ECLI:NL:CRVB:2016:2950
Centrale Raad van Beroep
- Hoger beroep
- Rechtspraak.nl
Hoger beroep inzake intrekking persoonsgebonden budget en terugvordering door college van burgemeester en wethouders van Amsterdam
In deze zaak heeft de Centrale Raad van Beroep op 3 augustus 2016 uitspraak gedaan in het hoger beroep van appellant tegen de beslissing van de rechtbank Amsterdam. Appellant had een persoonsgebonden budget (pgb) ontvangen voor hulp bij het huishouden, maar heeft dit budget niet volgens de geldende regels verantwoord. Het college van burgemeester en wethouders van Amsterdam heeft het pgb voor 2013 ingetrokken en een bedrag van € 2.272,86 teruggevorderd, omdat appellant contante betalingen had gedaan aan zijn zorgverlener, wat niet was toegestaan volgens de regels.
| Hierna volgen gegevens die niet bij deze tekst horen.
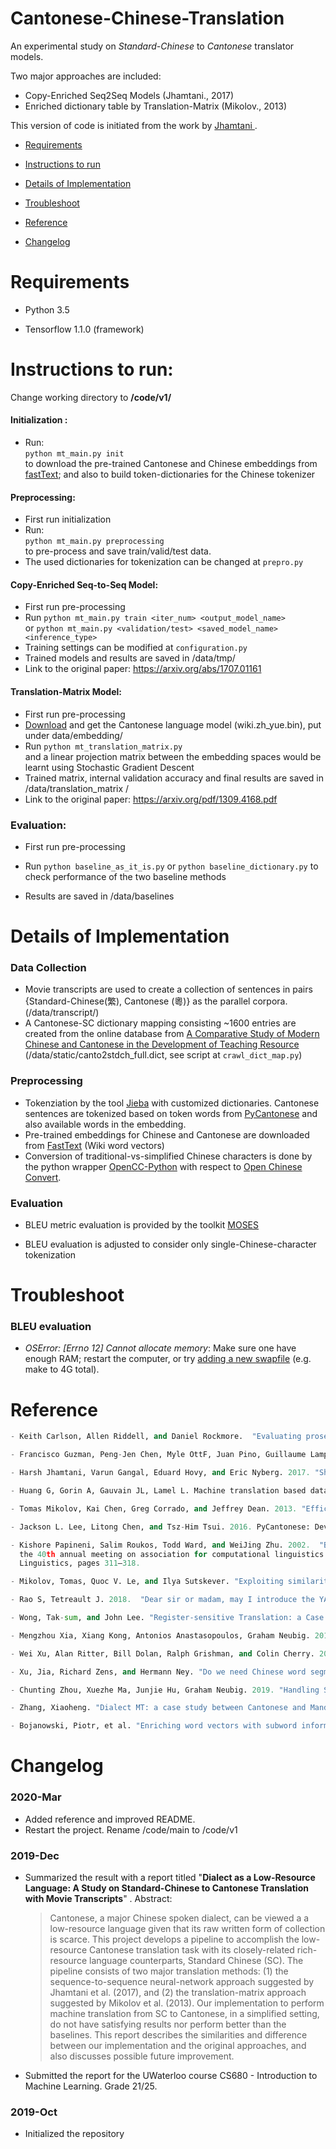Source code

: # Cantonese-Chinese-Translation

An experimental study on *Standard-Chinese* to *Cantonese* translator models.



Two major approaches are included:

- Copy-Enriched Seq2Seq Models (Jhamtani., 2017)
- Enriched dictionary table by Translation-Matrix (Mikolov., 2013)

This version of code is initiated from the work by <a href="https://github.com/harsh19/Shakespearizing-Modern-English" target="_blank">  Jhamtani </a>.



- [Requirements](#requirements)

- [Instructions to run](#instructions-to-run)

- [Details of Implementation](#details-of-implementation)

- [Troubleshoot](#troubleshoot)

- [Reference](#reference)

- [Changelog](#changelog)

  


# Requirements
- Python 3.5

- Tensorflow 1.1.0 (framework)

  

# Instructions to run:
Change working directory to **/code/v1/**

#### Initialization : 
- Run: </br>
`python mt_main.py init` </br>
to download the pre-trained Cantonese and Chinese embeddings from [fastText](https://fasttext.cc/docs/en/pretrained-vectors.html); and also to build token-dictionaries for the Chinese tokenizer

#### Preprocessing: 
- First run initialization
- Run: </br>
`python mt_main.py preprocessing` </br>
to pre-process and save train/valid/test data.
- The used dictionaries for tokenization can be changed at `prepro.py`

#### Copy-Enriched Seq-to-Seq Model: 
- First run pre-processing
- Run
`python mt_main.py train <iter_num> <output_model_name>` </br> or
`python mt_main.py <validation/test> <saved_model_name> <inference_type>`
- Training settings can be modified at `configuration.py`
- Trained models and results are saved in /data/tmp/
- Link to the original paper: https://arxiv.org/abs/1707.01161

#### Translation-Matrix Model: 
- First run pre-processing
- [Download](https://dl.fbaipublicfiles.com/fasttext/vectors-wiki/wiki.zh_yue.zip) and get the Cantonese language model (wiki.zh_yue.bin), put under data/embedding/
- Run
`python mt_translation_matrix.py` </br>
  and a linear projection matrix between the embedding spaces would be learnt using Stochastic Gradient Descent
- Trained matrix, internal validation accuracy and final results are saved in /data/translation_matrix /
- Link to the original paper: https://arxiv.org/pdf/1309.4168.pdf

### Evaluation:
- First run pre-processing

- Run
  `python baseline_as_it_is.py` or
  `python baseline_dictionary.py` 
  to check performance of the two baseline methods

- Results are saved in /data/baselines

  

# Details of Implementation

### Data Collection
- Movie transcripts are used to create a collection of sentences in pairs {Standard-Chinese(繁), Cantonese (粵)} as the parallel corpora. (/data/transcript/)
- A Cantonese-SC dictionary mapping consisting ~1600 entries are created from the online database from [A Comparative Study of Modern Chinese and Cantonese in the Development of Teaching Resource](https://apps.itsc.cuhk.edu.hk/hanyu/Page/Intro.aspx) (/data/static/canto2stdch_full.dict, see script at `crawl_dict_map.py`)


### Preprocessing
- Tokenziation by the tool [Jieba]( https://github.com/fxsjy/jieba) with customized dictionaries. Cantonese sentences are tokenized based on token words from [PyCantonese]( https://github.com/jacksonllee/pycantonese) and also available words in the embedding.
- Pre-trained embeddings for Chinese and Cantonese are downloaded from [FastText](https://fasttext.cc/docs/en/pretrained-vectors.html) (Wiki word vectors)
- Conversion of traditional-vs-simplified Chinese characters is done by the python wrapper [OpenCC-Python](https://github.com/yichen0831/opencc-python) with respect to [Open Chinese Convert](https://github.com/BYVoid/OpenCC). 

### Evaluation
- BLEU metric evaluation is provided by the toolkit [MOSES](https://github.com/moses-smt/mosesdecoder/blob/master/scripts/generic/multi-bleu.perl)

- BLEU evaluation is adjusted to consider only single-Chinese-character tokenization

  


# Troubleshoot

### BLEU evaluation
- *OSError: [Errno 12] Cannot allocate memory*: Make sure one have enough RAM; restart the computer, or try [adding a new swapfile](https://askubuntu.com/questions/927854/how-do-i-increase-the-size-of-swapfile-without-removing-it-in-the-terminal) (e.g. make to 4G total).

  


# Reference
``` python
- Keith Carlson, Allen Riddell, and Daniel Rockmore.  "Evaluating prose style transfer with the Bible". 2018. R. Soc. open sci. 5: 171829. http://dx.doi.org/10.1098/rsos.171920

- Francisco Guzman, Peng-Jen Chen, Myle OttF, Juan Pino, Guillaume Lample, Philipp Koehn, Vishrav Chaudhary,  Marc’Aurelio Ranzato. 2019. "The FLORES Evaluation Datasets for Low-Resource Machine Translation: Nepali–English and Sinhala–English", arXiv:1902.01382v3, EMNLP 2019.

- Harsh Jhamtani, Varun Gangal, Eduard Hovy, and Eric Nyberg. 2017. "Shakespearizing modern language using copy-enriched sequence-to-sequence models." Proceedings of the Workshop on Stylistic Variation, EMNLP 2017. 

- Huang G, Gorin A, Gauvain JL, Lamel L. Machine translation based data augmentation for Cantonese keyword spotting. In2016 IEEE International Conference on Acoustics, Speech and Signal Processing (ICASSP) 2016 Mar 20 (pp. 6020-6024). IEEE.

- Tomas Mikolov, Kai Chen, Greg Corrado, and Jeffrey Dean. 2013. "Efficient estimation of word representations in vector space." arXiv preprint arXiv:1301.3781.

- Jackson L. Lee, Litong Chen, and Tsz-Him Tsui. 2016. PyCantonese: Developing computational tools for Cantonese linguistics. Talk at the 3rd Workshop on Innovations in Cantonese Linguistics, The Ohio State University. March 12. 2016.

- Kishore Papineni, Salim Roukos, Todd Ward, and WeiJing Zhu. 2002.  "Bleu: a method for automatic evaluation of machine translation." In Proceedings of
  the 40th annual meeting on association for computational linguistics. Association for Computational
  Linguistics, pages 311–318.

- Mikolov, Tomas, Quoc V. Le, and Ilya Sutskever. "Exploiting similarities among languages for machine translation." arXiv preprint arXiv:1309.4168 (2013).

- Rao S, Tetreault J. 2018.  "Dear sir or madam, may I introduce the YAFC corpus: corpus, benchmarks and metrics for formality style transfer." In Proceeding of the 2018 Conf. of the North American chapter of the Association for Computational Linguistics: Human Language Technologies, Volume 1, New Orleans, LA, June, pp. 129– 140. Association for Computational Linguistics. (doi:10.18653/v1/n18-1012)

- Wong, Tak-sum, and John Lee. "Register-sensitive Translation: a Case Study of Mandarin and Cantonese (Non-archival Extended Abstract)." Proceedings of the 13th Conference of the Association for Machine Translation in the Americas (Volume 1: Research Papers). 2018.

- Mengzhou Xia, Xiang Kong, Antonios Anastasopoulos, Graham Neubig. 2019. "Generalized Data Augmentation for Low-Resource Translation", arXiv:1906.03785, ACL 2019

- Wei Xu, Alan Ritter, Bill Dolan, Ralph Grishman, and Colin Cherry. 2012. "Paraphrasing for style". Proceedings of COLING 2012 pages 2899–2914

- Xu, Jia, Richard Zens, and Hermann Ney. "Do we need Chinese word segmentation for statistical machine translation?." Proceedings of the third SIGHAN workshop on Chinese language processing. 2004.

- Chunting Zhou, Xuezhe Ma, Junjie Hu, Graham Neubig. 2019. "Handling Syntactic Divergence in Low-resource Machine Translation", arXiv:1909.00040v1, EMNLP 2019.

- Zhang, Xiaoheng. "Dialect MT: a case study between Cantonese and Mandarin." Proceedings of the 36th Annual Meeting of the Association for Computational Linguistics and 17th International Conference on Computational Linguistics-Volume 2. Association for Computational Linguistics, 1998.

- Bojanowski, Piotr, et al. "Enriching word vectors with subword information." Transactions of the Association for Computational Linguistics 5 (2017): 135-146.

```



# Changelog

### 2020-Mar

- Added reference and improved README.  
- Restart the project. Rename /code/main to /code/v1 



### 2019-Dec

- Summarized the result with a report titled "**Dialect as a Low-Resource Language: A Study on Standard-Chinese to Cantonese Translation with Movie Transcripts**" . Abstract:

  > Cantonese, a major Chinese spoken dialect, can be viewed a a low-resource language given that its raw written form of collection is scarce. This project develops a pipeline to accomplish the low-resource Cantonese translation task with its closely-related rich-resource language counterparts, Standard Chinese (SC). The pipeline consists of two major translation methods: (1) the sequence-to-sequence neural-network approach suggested by Jhamtani et al. (2017), and (2) the translation-matrix approach suggested by Mikolov et al. (2013). Our implementation to perform machine translation from SC to Cantonese, in a simplified setting, do not have satisfying results nor perform better than the baselines. This report describes the similarities and difference between our implementation and the original approaches, and also discusses possible future improvement.
  
  

-  Submitted the report for the UWaterloo course CS680 - Introduction to Machine Learning. Grade 21/25. 

  

### 2019-Oct

- Initialized the repository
De rechtbank heeft het beroep van appellant ongegrond verklaard, en de Centrale Raad van Beroep heeft deze uitspraak bevestigd. De Raad oordeelde dat appellant niet had voldaan aan zijn verantwoordingsplicht en dat het college bevoegd was om het pgb in te trekken. De Raad benadrukte dat de regels omtrent de verantwoording van het pgb duidelijk waren en dat appellant op de hoogte had kunnen zijn van deze regels. De Raad verwierp ook het beroep van appellant op de hardheidsclausule, omdat er geen bijzondere omstandigheden waren die een afwijking van de regels rechtvaardigden. De uitspraak bevestigt de noodzaak voor zorgvuldige verantwoording van ontvangen budgetten en de gevolgen van het niet naleven van deze regels.